É isto uma democracia a funcionar? Não, isto não é a democracia a funcionar. É sim um modo perigoso de funcionar na democracia. E é esse modo que temos de discutir, criticar e abordar porque a alternativa é aquilo que está a acontecer: a justiça ficou com o que era da política, a política ficou sem nada e o país imerso num manto de sordidez, decadência e bruteza, vive de sobressalto em sobressalto, viciado numa escala crescente de indignação em que o inimaginável que acontece hoje banaliza o que na véspera era impensável.
A emergência de que não se fala: a violência nas escolas. “Aluno de 11 anos sodomizado por oito colegas em escola de Vimioso na presença de uma funcionária” – A cada linha das notícias sobre este caso surge mais uma questão. A primeira e óbvia: porque não interveio a funcionária? Mas há mais: como conseguem oito jovens com idades entre os 13 e os 16 anos agredir desta forma um colega (e irmão de um dos agressores) sem que ninguém mais, além da funcionária que “nada fez”, perceba que algo de anormal está a ter lugar? Os outros funcionários e professores da escola não deram por nada? Note-se que tudo isto terá acontecido pelas 12h 30 hora em geral movimentada em qualquer escola. Mas não acabam aqui os factos a exigirem esclarecimento: o presidente da Junta de Freguesia de Vimioso, José Manuel Alves Ventura, que tem tido um papel muito mais activo que os responsáveis do agrupamento escolar na denúncia deste caso alerta para “um clima de terror e de encobrimento” que, segundo ele, se vive no Agrupamento de Escolas de Vimioso, relatando mesmo vários casos de violência entre alunos, entre alunos e funcionários. Algo de francamente anormal está a acontecer neste agrupamento escolar.

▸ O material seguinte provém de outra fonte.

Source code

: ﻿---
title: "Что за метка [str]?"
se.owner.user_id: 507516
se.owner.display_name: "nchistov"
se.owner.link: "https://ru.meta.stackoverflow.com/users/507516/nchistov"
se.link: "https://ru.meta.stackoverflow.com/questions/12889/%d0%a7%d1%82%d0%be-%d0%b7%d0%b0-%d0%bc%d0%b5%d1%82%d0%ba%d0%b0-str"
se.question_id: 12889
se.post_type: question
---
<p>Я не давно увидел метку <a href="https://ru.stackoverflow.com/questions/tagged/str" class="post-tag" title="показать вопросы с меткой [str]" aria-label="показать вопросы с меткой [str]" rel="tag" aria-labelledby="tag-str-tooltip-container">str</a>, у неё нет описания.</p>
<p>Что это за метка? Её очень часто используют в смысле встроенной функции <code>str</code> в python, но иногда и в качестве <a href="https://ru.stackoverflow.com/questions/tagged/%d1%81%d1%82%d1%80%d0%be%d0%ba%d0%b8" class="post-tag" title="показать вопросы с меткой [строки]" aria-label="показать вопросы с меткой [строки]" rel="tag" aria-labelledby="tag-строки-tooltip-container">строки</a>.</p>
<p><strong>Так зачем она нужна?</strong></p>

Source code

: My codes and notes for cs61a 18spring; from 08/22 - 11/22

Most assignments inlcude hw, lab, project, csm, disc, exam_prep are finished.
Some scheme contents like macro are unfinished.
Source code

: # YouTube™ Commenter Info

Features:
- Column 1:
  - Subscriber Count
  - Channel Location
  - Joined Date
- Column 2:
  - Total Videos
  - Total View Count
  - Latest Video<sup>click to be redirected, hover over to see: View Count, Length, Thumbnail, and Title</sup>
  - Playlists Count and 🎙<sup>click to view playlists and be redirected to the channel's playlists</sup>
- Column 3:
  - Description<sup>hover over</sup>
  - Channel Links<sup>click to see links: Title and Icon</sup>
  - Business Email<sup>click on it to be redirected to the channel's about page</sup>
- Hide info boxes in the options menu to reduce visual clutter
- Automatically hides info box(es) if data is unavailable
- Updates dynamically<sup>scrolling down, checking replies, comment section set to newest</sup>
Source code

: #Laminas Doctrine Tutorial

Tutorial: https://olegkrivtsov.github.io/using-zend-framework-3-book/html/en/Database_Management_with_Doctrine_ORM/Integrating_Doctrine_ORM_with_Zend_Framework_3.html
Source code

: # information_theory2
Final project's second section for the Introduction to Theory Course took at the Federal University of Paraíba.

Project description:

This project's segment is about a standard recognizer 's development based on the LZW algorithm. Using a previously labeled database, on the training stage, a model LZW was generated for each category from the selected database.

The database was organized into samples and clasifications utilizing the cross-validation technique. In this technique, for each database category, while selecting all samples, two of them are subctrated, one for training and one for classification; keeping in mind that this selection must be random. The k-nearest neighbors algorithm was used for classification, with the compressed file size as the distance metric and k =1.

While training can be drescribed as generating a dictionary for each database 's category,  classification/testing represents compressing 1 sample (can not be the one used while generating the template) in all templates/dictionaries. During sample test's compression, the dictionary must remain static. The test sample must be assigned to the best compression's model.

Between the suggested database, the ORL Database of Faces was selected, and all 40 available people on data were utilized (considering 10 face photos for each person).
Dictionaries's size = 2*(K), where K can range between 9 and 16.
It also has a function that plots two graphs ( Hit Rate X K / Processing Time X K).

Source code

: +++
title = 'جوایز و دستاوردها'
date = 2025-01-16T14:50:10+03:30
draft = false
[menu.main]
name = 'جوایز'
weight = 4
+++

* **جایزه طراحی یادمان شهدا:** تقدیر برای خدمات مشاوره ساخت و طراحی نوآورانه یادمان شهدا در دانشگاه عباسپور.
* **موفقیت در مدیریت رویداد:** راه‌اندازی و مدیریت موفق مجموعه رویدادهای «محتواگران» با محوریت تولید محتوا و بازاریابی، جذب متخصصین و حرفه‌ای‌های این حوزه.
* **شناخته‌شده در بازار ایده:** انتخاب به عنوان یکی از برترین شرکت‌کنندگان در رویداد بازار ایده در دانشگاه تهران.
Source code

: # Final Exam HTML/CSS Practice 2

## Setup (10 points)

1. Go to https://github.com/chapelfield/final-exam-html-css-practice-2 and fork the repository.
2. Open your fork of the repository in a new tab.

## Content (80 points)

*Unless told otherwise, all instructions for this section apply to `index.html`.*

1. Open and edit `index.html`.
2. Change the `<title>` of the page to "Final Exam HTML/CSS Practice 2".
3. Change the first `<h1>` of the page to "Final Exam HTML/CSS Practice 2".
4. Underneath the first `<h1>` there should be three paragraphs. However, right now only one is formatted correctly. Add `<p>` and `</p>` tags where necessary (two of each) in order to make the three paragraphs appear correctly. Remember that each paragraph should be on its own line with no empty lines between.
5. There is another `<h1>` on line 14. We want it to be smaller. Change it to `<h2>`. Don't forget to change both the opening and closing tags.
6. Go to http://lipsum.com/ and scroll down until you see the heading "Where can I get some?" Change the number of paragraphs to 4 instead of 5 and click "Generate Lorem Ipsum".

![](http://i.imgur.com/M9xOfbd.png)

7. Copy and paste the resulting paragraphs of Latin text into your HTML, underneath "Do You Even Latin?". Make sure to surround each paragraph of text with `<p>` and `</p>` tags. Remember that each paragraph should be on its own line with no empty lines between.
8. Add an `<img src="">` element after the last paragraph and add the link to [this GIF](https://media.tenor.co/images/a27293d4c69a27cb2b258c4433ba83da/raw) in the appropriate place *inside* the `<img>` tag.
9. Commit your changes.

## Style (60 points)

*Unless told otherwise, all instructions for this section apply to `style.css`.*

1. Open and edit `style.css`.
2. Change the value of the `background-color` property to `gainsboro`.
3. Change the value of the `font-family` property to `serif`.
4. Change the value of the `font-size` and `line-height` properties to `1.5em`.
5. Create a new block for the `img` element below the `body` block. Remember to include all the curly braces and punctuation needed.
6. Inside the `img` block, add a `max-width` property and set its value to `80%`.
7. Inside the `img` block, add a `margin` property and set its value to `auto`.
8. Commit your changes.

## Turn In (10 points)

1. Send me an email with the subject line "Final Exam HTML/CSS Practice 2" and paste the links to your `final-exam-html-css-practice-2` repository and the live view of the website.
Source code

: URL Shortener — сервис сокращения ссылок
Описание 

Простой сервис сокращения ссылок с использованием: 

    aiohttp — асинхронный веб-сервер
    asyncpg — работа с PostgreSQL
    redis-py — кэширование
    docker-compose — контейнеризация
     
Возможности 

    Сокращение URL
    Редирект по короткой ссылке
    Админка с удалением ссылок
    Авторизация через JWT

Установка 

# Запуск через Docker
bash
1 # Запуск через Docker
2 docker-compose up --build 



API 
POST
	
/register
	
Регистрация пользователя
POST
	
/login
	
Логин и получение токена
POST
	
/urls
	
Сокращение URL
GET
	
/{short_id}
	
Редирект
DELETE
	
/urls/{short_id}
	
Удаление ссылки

A violência nas escolas deixou de ser assunto o que não quer dizer que tenha deixado de existir, antes pelo contrário. Mas como acontece quando a ideologia pretende determinar a realidade os números foram sendo trabalhados e apagados para que os resultados fossem conformes aos amanhãs cantados pela equipa do ministério da Educação: em Dezembro de 2023, um estudo revelava que o número de ocorrências em ambiente escolar comunicado às forças de segurança é 48% superior aos casos que depois surgem contabilizados nos relatórios oficiais.
Mas nem a brutalidade do acontecido na escola de Vimioso foi suficiente para que se quebrasse o muro de silêncio que se tem levantado em torno do que está a acontecer nas escolas: dos resultados à violência. Antes de começar o coro de críticas à funcionária que “nada fez” quero recordar que essa funcionária e os demais que as 12h 30 m não viram nem ouviram nada de estranho naquela escola agem como toda a sociedade portuguesa que tanto se tem esforçado por não ver nem ouvir o que de estranho lhes chega das escolas portuguesas.

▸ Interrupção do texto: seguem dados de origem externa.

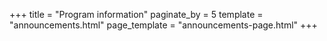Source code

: +++
title = "Program information"
paginate_by = 5
template = "announcements.html"
page_template = "announcements-page.html"
+++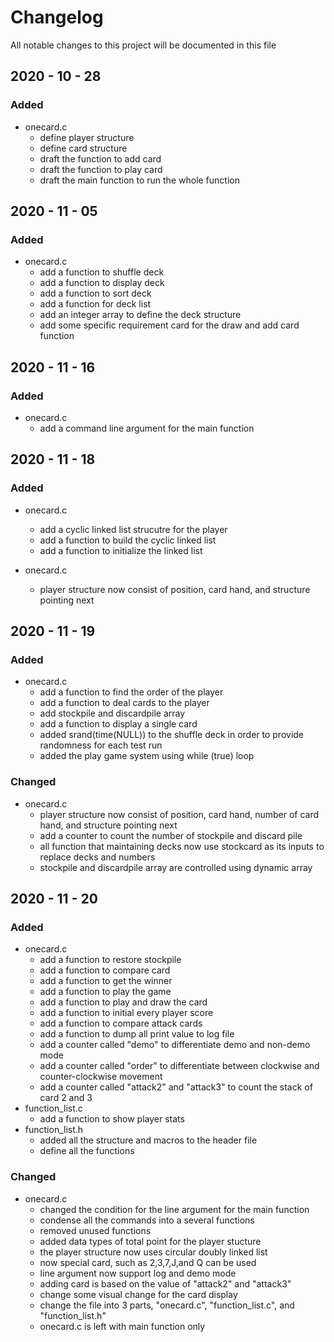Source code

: # Changelog

All notable changes to this project will be documented in this file

## 2020 - 10 - 28

### Added

- onecard.c
  - define player structure
  - define card structure
  - draft the function to add card
  - draft the function to play card
  - draft the main function to run the whole function

## 2020 - 11 - 05

### Added

- onecard.c
  - add a function to shuffle deck
  - add a function to display deck
  - add a function to sort deck
  - add a function for deck list
  - add an integer array to define the deck structure
  - add some specific requirement card for the draw and add card function

## 2020 - 11 - 16

### Added

- onecard.c
  - add a command line argument for the main function

## 2020 - 11 - 18

### Added

- onecard.c
  - add a cyclic linked list strucutre for the player
  - add a function to build the cyclic linked list
  - add a function to initialize the linked list

- onecard.c
  - player structure now consist of position, card hand, and structure pointing next

## 2020 - 11 - 19

### Added

- onecard.c
  - add a function to find the order of the player
  - add a function to deal cards to the player
  - add stockpile and discardpile array
  - add a function to display a single card
  - added srand(time(NULL)) to the shuffle deck in order to provide randomness for each test run
  - added the play game system using while (true) loop

### Changed

- onecard.c
  - player structure now consist of position, card hand, number of card hand, and structure pointing next
  - add a counter to count the number of stockpile and discard pile
  - all function that maintaining decks now use stockcard as its inputs to replace decks and numbers
  - stockpile and discardpile array are controlled using dynamic array

## 2020 - 11 - 20

### Added

- onecard.c
  - add a function to restore stockpile
  - add a function to compare card
  - add a function to get the winner
  - add a function to play the game
  - add a function to play and draw the card
  - add a function to initial every player score
  - add a function to compare attack cards
  - add a function to dump all print value to log file
  - add a counter called "demo" to differentiate demo and non-demo mode
  - add a counter called "order" to differentiate between clockwise and counter-clockwise movement
  - add a counter called "attack2" and "attack3" to count the stack of card 2 and 3
- function_list.c
  - add a function to show player stats
- function_list.h
  - added all the structure and macros to the header file
  - define all the functions
  

### Changed

- onecard.c
  - changed the condition for the line argument for the main function
  - condense all the commands into a several functions
  - removed unused functions
  - added data types of total point for the player stucture
  - the player structure now uses circular doubly linked list
  - now special card, such as 2,3,7,J,and Q can be used
  - line argument now support log and demo mode
  - adding card is based on the value of "attack2" and "attack3"
  - change some visual change for the card display
  - change the file into 3 parts, "onecard.c", "function_list.c", and "function_list.h"
  - onecard.c is left with main function only

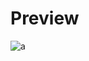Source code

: # Preview 
![a]([https://github.com/Eazvy/UILibs/blob/main/Librarys/Atlas/Atlas_v1_red.png?raw=true](https://github.com/Eazvy/UILibs/blob/main/Librarys/Blek/Screenshot%202022-11-30%20221541.png?raw=true))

PS. Continuam a aguardar-se explicações sobre a morte de uma aluna na Escola Secundária de Seia após ter chocado com uma porta de vidro. Os diferentes vidros que se podem usar nas escolas está especificado e devidamente regulamentado. Logo não é verdade que como o ministro João Costa defendeu se trate “de um acidente que poderia ter acontecido, infelizmente, em qualquer escola ou em qualquer lugar onde haja vidro.”